Excellent low-light performance, a strong AutoFocus, and the ability to be weather-sealed combine to make this camera a wedding photographer’s dream. While the price is higher than that of the 6D, the bang for the buck is substantial.


The Nikon D750

This extremely versatile and powerful camera body outperforms the D7200 in terms of megapixels, frame rate, and ISO. Its price remains reasonable while providing the photographer with pro-level functionality.


Nikon D810 camera

The best Nikon camera for wedding photography at the professional level. With the hefty price tag comes 36 megapixels, an insane ISO range, and overall solid performance. The only thing you lose is frame rate when compared to the D750.


Canon EOS 5DSR

With its insanely high 50 megapixel CMOS sensor, this Canon broke new ground. To be clear, the vast majority of wedding photographers do not require this level of resolving power. With the right lens, this camera can produce some truly stunning results.


Prime Lenses for Wedding Photography

A prime lens can go a long way, especially when it comes to wedding photography. Many wedding photographers only use prime lenses at weddings, but a professional photographer will bring a prime, zoom, and macro lens with them.

Because of their speed and light weight, prime lenses are prefered over other types of lenses. The glass can produce much sharper images with a fixed focus. They care about speed and quality, and having the best prime lens for shooting weddings is considered the industry standard.


Zoom Lenses for Wedding Photography

Zoom lenses have come a long way; it’s safe to say that all wedding photographers, especially those who are new to the wedding photography scene, should have at least one in their bag for the big day.

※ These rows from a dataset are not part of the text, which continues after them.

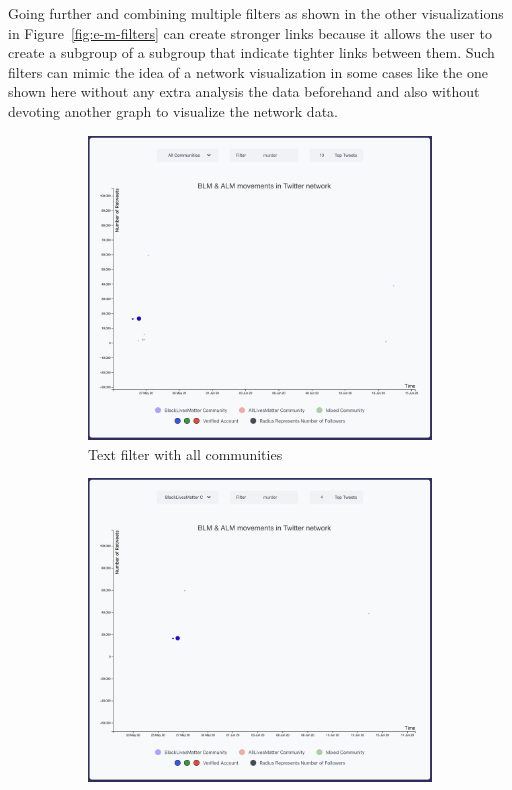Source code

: Going further and combining multiple filters as shown in the other visualizations in Figure~\ref{fig:e-m-filters} can create stronger links because it allows the user to create a subgroup of a subgroup that indicate tighter links between them. Such filters can mimic the idea of a network visualization in some cases like the one shown here without any extra analysis the data beforehand and also without devoting another graph to visualize the network data.    



\begin{figure}[H]
\begin{subfigure}{.5\textwidth}
  \centering
  \captionsetup{justification=centering}
  \includegraphics[width=1\linewidth]{Report-latex/tex_files/pics/example/allF.png}  
  \caption{Text filter with all communities}
  \label{fig:sub-first}
\end{subfigure}
\begin{subfigure}{.5\textwidth}
  \centering
  \captionsetup{justification=centering}
  \includegraphics[width=1\linewidth]{Report-latex/tex_files/pics/example/blmF.png}  

\end{subfigure}
\end{figure}
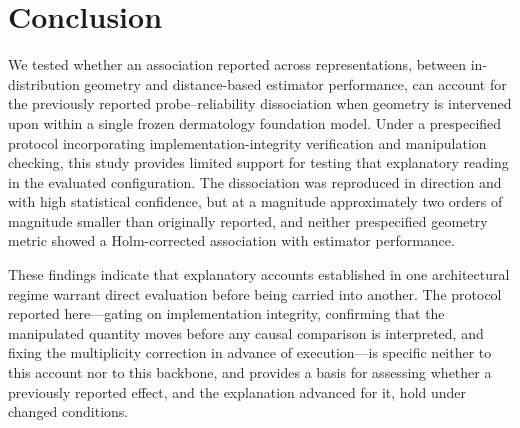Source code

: %

\section{Conclusion}

We tested whether an association reported across representations, between
in-distribution geometry and distance-based estimator performance, can
account for the previously reported probe--reliability dissociation when
geometry is intervened upon within a single frozen dermatology foundation
model. Under a prespecified protocol incorporating implementation-integrity
verification and manipulation checking, this study provides limited support
for testing that explanatory reading in the evaluated configuration. The dissociation was
reproduced in direction and with high statistical confidence, but at a
magnitude approximately two orders of magnitude smaller than originally
reported, and neither prespecified geometry metric showed a Holm-corrected
association with estimator performance.

These findings indicate that explanatory accounts established in one
architectural regime warrant direct evaluation before being carried into
another. The protocol reported here---gating on implementation integrity,
confirming that the manipulated quantity moves before any causal comparison
is interpreted, and fixing the multiplicity correction in advance of
execution---is specific neither to this account nor to this backbone, and
provides a basis for assessing whether a previously reported effect, and the
explanation advanced for it, hold under changed conditions.
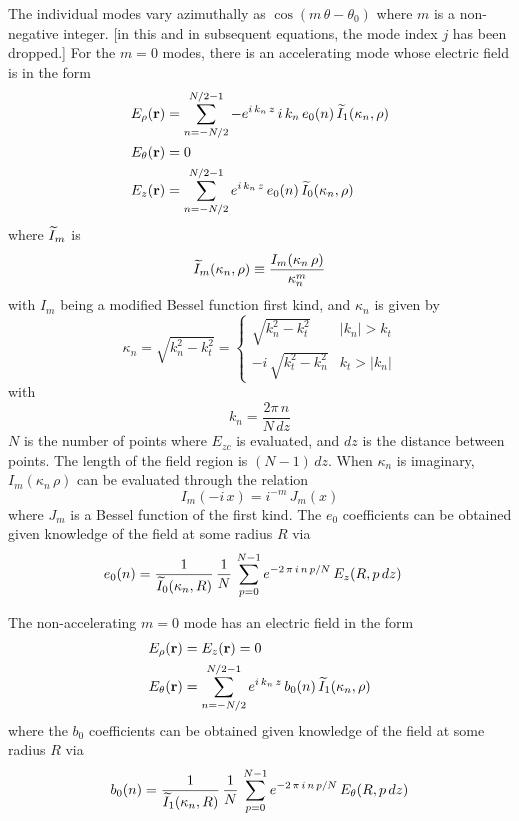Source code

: The individual modes vary azimuthally as $\cos(m \, \theta - \theta_0)$ where $m$ is a non-negative
integer.  [in this and in subsequent equations, the mode index $j$ has been dropped.]  For the $m =
0$ modes, there is an accelerating mode whose electric field is in the form
\begin{align}
  E_\rho({\bf r}) &= \sum_{n=-N/2}^{N/2-1} -e^{i \, k_n \, z} \, 
    i \, k_n \, e_0(n) \, \widetilde I_1(\kappa_n, \rho) \nonumber \\
  E_\theta({\bf r}) &= 0 \\
  E_z({\bf r}) &= \sum_{n=-N/2}^{N/2-1}e^{i \, k_n \, z} \, 
    e_0(n) \, \widetilde I_0(\kappa_n, \rho) \nonumber
\end{align}
where $\widetilde I_m$ is
\begin{equation}
  \widetilde I_m (\kappa_n, \rho) \equiv \frac{I_m(\kappa_n \, \rho)}{\kappa_n^m}
\end{equation}
with $I_m$ being a modified Bessel function first kind, and $\kappa_n$ is given by
\begin{equation}
  \kappa_n = \sqrt{k_n^2 - k_t^2} = 
  \begin{cases}
    \sqrt{k_n^2 - k_t^2} & |k_n| > k_t \\
    -i \, \sqrt{k_t^2 - k_n^2} & k_t > |k_n|
  \end{cases}
\end{equation}
with
\begin{equation}
  k_n = \frac{2 \pi \, n}{N \, dz}
\end{equation}
$N$ is the number of points where $E_{zc}$ is evaluated, and $dz$ is
the distance between points. The length of the field region is $(N-1) \, dz$. When
$\kappa_n$ is imaginary, $I_m(\kappa_n \, \rho)$ can be evaluated
through the relation
\begin{equation}
  I_m(-i \, x) = i^{-m} \, J_m(x)
\end{equation}
where $J_m$ is a Bessel function of the first kind.
The $e_0$ coefficients can be obtained given knowledge of the field at some radius $R$ via
\begin{align}
  e_0(n) &= \frac{1}{\widetilde I_0(\kappa_n, R)} \, \frac{1}{N} \, \sum_{p=0}^{N-1}
    e^{-2 \, \pi \, i \, n \, p / N} \, E_{z}(R, p \, dz)
\end{align}

The non-accelerating $m = 0$ mode has an electric field in the form
\begin{align}
  E_\rho({\bf r}) &= E_z({\bf r}) = 0 \nonumber \\
  E_\theta({\bf r}) &= \sum_{n=-N/2}^{N/2-1}e^{i \, k_n \, z} \, 
    b_0(n) \, \widetilde I_1(\kappa_n, \rho)
\end{align}
where the $b_0$ coefficients can be obtained given knowledge of the field at some radius $R$ via
\begin{equation}
  b_0(n) = \frac{1}{\widetilde I_1(\kappa_n, R)} \, \frac{1}{N} \, \sum_{p=0}^{N-1}
    e^{-2 \, \pi \, i \, n \, p / N} \, E_{\theta}(R, p \, dz)
\end{equation}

The right zoom lens for wedding photography allows you to experiment with different focal lengths, allowing you to record the action without becoming a part of it—while also experimenting with perspectives you might not have seen otherwise.


Micro Lenses for Wedding Photography

During weddings, most professional wedding photographers bring a macro lens with them. Why? The macro lens is capable of capturing detailed close-up shots that other types of lenses cannot. Macro lenses allow you to capture shots that look like they belong in a wedding magazine, whether it’s the wedding ring, decor details, or beading on a dress.

Though macro lenses can be very useful, they are usually the most expensive, and for beginning wedding photographers, using a 50mm prime lens for detail shots is not a bad idea. That being said, once you’ve gained some solid experience, don’t hesitate to contact us for advice on the best macro lens for wedding photography.



Choices, Decisions

Keep in mind that the lens you choose is also determined by the type of camera you use. Remember that a 50mm lens will look different on a crop sensor than it will on a full-frame camera. For the time being, we’ll assume you’re mostly shooting with a full-frame camera.

It is critical to select the best lens for wedding photography. You’ll need it to document the entire day.

The 24-70mm and 70-200mm bright zooms are the most popular lenses in this category. Consider the 85mm, 50mm, 35mm, and macro lenses for primes.

The best wedding lenses are also bright, sharp, and versatile.

Choose a lens that is appropriate for your camera body, wedding photography style, and budget. That way, you can cover the wedding day in a variety of settings, from cramped rooms to wide-open fields, with the best results.